The Kleptomaniac (1905)

Director: Edwin S. Porter

Cast: Aline Boyd, Phineas Nairs, Jane Stewart

Synopsis: Two women, one wealthy, the other impoverished, suffer different fates when each is caught shoplifting.

 

 

 

 

Just one decade after its birth, and the cinema had developed to the point where it was able to provide its audience not only with an entertainment, but also a barbed comment on the prevalence of social injustice, as is evidenced in The Kleptomaniac, Edwin S. Porter’s sophisticated (for the time) tale of the different fates suffered by two shoplifters. The first culprit is a well-to-do lady (Aline Boyd) who is wealthy enough to be able to travel to Macy’s in a chauffeur-driven carriage, clearly indicating that she has no reason to carry out the crime she’s about to commit. While in the store, she steals a fur piece, but her actions are spotted by an eagle-eyed sales assistant and she is politely asked to accompany the store detective to the superintendent’s office. The second story, which Porter chose to insert after the first instead of cross-cutting between the two, sees a poverty-stricken mother of two young children (Ann Eggleston) opportunistically stealing a loaf of bread from outside a grocery shop in order to feed her hungry tots.
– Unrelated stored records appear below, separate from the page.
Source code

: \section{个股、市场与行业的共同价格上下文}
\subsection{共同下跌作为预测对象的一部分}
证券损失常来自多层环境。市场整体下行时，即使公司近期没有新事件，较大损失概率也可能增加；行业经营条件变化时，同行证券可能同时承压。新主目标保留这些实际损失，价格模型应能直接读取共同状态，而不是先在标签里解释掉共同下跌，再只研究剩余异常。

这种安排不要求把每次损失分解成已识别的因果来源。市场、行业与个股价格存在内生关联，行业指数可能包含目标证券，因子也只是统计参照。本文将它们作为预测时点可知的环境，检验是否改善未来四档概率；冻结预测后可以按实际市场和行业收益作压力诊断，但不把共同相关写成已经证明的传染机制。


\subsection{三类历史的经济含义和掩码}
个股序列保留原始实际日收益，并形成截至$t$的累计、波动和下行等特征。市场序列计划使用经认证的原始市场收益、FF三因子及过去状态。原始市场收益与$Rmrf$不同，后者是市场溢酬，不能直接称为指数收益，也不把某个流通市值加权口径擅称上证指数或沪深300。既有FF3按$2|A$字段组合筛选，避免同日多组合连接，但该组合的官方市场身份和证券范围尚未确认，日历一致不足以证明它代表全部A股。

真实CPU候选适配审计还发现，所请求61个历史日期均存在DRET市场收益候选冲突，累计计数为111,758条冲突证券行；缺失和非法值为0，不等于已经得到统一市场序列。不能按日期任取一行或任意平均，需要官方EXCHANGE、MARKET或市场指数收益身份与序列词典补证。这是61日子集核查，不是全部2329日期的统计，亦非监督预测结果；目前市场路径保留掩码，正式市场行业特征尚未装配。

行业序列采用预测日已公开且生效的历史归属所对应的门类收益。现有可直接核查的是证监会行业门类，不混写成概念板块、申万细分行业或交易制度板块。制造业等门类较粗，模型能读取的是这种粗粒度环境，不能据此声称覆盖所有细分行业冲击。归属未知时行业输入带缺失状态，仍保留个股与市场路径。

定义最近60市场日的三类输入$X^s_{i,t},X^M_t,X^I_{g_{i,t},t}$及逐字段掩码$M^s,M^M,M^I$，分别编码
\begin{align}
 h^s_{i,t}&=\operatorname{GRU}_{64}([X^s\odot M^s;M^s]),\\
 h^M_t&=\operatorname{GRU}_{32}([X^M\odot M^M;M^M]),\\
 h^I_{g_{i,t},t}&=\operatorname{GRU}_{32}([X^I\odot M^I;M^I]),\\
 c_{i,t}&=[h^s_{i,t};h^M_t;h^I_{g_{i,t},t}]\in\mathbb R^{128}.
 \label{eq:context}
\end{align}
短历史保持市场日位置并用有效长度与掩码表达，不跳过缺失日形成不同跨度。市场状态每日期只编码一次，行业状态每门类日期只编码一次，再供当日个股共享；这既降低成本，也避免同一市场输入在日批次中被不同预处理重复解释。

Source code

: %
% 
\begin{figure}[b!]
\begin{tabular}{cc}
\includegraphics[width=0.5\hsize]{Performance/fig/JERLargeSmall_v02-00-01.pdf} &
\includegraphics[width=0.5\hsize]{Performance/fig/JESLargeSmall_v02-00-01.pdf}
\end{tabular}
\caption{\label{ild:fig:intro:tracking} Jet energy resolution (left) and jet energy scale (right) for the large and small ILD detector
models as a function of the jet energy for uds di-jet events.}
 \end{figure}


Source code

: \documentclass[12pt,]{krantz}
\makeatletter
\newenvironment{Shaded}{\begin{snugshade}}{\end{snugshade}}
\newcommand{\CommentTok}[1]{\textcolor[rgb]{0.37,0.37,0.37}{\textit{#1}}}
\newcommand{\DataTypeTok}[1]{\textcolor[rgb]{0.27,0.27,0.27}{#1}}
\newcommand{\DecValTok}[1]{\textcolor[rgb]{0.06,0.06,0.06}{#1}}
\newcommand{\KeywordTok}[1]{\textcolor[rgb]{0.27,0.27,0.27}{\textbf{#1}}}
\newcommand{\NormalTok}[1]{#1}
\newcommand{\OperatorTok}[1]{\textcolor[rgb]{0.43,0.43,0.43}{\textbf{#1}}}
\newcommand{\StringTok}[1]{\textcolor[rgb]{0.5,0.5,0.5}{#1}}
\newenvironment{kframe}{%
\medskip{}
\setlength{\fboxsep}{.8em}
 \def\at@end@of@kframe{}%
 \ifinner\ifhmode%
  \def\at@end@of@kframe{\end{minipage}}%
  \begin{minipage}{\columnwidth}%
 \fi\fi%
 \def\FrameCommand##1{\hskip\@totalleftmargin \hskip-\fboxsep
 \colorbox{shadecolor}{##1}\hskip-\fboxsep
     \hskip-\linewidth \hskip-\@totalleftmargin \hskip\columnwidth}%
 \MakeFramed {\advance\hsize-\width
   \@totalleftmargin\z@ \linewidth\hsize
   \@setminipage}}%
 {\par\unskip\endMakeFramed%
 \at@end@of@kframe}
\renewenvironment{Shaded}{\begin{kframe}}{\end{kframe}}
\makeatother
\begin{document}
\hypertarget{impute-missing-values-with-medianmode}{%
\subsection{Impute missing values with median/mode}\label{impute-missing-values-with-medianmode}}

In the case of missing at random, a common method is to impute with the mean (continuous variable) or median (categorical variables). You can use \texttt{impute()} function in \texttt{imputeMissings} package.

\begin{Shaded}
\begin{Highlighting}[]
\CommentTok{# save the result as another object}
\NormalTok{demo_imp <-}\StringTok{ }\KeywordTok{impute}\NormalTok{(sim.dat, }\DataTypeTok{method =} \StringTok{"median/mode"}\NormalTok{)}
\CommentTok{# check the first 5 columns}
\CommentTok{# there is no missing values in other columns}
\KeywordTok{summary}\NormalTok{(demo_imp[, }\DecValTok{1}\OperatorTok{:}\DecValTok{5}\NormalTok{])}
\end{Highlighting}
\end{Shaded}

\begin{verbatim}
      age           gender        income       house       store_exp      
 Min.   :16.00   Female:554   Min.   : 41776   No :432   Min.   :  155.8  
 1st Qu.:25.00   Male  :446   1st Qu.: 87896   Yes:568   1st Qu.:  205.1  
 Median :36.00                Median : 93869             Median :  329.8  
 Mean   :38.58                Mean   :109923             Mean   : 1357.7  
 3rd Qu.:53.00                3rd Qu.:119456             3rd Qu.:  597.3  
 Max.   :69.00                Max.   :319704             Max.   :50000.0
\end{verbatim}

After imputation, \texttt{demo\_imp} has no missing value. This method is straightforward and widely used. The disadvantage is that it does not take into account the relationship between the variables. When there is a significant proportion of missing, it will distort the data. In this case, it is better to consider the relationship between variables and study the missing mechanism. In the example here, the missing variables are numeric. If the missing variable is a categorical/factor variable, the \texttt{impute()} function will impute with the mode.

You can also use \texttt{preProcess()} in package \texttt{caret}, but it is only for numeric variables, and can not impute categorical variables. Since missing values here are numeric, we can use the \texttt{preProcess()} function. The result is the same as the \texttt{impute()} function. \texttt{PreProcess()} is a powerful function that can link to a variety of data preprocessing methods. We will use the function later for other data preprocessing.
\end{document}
She, too, is caught red-handed, and promptly frog-marched to the police station by a passing cop.

The social commentary in Porter’s movie comes mostly in the final two scenes in which we see a judge dispensing production-line justice on a variety of defendants. Needless to say, the wealthy woman, able to employ a lawyer to argue her case, is let off her crime, while the impoverished woman is summarily sent to prison, despite bringing her little daughter to the court to beg for mercy on her behalf. Porter’s final shot shows blind Justice holding a pair of scales upon which sit a heavy bag of money on one side and a loaf of bread in the other. Of course, the scales have tipped in favour of the money. It’s not exactly subtle, but it gets the message across, and is actually quite effective despite, what is to us today, a thuddingly obvious presentation.

In fact, the message is quite an ambitious one for 1905, and it’s a shame that its delivery is just a shade confusing at times. While the scene inside Macy’s in which the wealthy lady commits her crime seems to go on forever, there are so many people busily milling around that we’re never sure where we’re supposed to be looking, and so it’s never clear exactly what is going on. In fact, it would be quite easy for the audience to miss the lady’s crime altogether. This same confusion also obscures the courtroom scenes. Film technique was still in its infancy — it would take the arrival and ascent of D W Griffith before film language began to flourish — and although Porter made use of some panning shots, most of the story is told in tableau form, which means it lacks detail and depth. Nevertheless, The Kleptomaniac is still superior in all departments to most movies being made in 1905.